Yes, I just looked they are nanoglass really a ceramic matrix and sodium is the charge carrier they didn’t show if it’s the ion form or metal form in the anode. Either would work in a solidus matrix of glass or ceramic.
Sodium and lithium are in the same column on the periodic table which is really just a electron shell org chart. Sodium has very similar electrochemical properties but a slightly larger electron shell radius which means it’s ionic radius is also larger you need bigger “cages” in your cathode and if it’s not metal anode then an ion receptor cage there too.
Sodium changes the game from a resource limit view. Even more exciting with sodium in the mix.
Sodium charge curves should look like lithium it’s blood brother being so close in electron shell config.

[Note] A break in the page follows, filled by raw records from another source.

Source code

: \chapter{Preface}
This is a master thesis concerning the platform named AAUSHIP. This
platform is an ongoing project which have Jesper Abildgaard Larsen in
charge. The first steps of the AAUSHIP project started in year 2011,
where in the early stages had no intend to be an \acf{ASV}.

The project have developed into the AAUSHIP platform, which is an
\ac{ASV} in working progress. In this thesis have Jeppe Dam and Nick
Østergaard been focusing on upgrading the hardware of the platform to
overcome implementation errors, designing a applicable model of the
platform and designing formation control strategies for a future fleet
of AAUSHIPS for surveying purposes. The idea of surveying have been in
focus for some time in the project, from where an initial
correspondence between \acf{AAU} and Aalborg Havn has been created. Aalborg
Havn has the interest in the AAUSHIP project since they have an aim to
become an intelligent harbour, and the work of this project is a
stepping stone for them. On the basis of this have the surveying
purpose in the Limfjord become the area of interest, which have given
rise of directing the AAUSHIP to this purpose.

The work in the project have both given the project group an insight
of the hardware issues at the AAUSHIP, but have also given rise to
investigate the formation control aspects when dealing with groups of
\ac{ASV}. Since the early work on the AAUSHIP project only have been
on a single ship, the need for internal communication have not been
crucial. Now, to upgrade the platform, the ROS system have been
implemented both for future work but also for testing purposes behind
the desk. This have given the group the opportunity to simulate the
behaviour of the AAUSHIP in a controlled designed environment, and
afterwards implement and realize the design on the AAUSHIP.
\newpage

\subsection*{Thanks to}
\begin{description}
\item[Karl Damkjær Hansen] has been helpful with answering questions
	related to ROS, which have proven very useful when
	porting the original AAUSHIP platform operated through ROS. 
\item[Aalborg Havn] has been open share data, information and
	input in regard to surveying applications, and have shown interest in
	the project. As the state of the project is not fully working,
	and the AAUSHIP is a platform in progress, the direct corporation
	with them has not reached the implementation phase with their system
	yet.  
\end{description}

What this really does is light the fire under BYD and CATL to up their game. Both have the manufacturing giant plants to crank out cells by the gigawatts worth. Donut could just licence them the rights and take it to the bank. Honestly that’s what I would do. Sell the rights get super rich off it and retire to an island in the Southern hemisphere so when the nukes fly the Hadley cell keeps all that fallout in the Northern hemisphere.
That makes it more exciting as sodium chloride is pennys per kg vs $$ for lithium carbonate.
I agree, and thank you for pointing out how sodium would appear so similar to lithium in it's charge/discharge profile.
Sodium is far more plentiful and easy to obtain than lithium.
We may be facing a future in which we have actually good batteries with better capacity, far greater life expectancy, and just a better storage system all around.
A lot of my concerns about Electric Vehicles may be suddenly getting addressed and resolved.
Of course we still have "the government controlling them" problem, which won't be resolved through chemistry.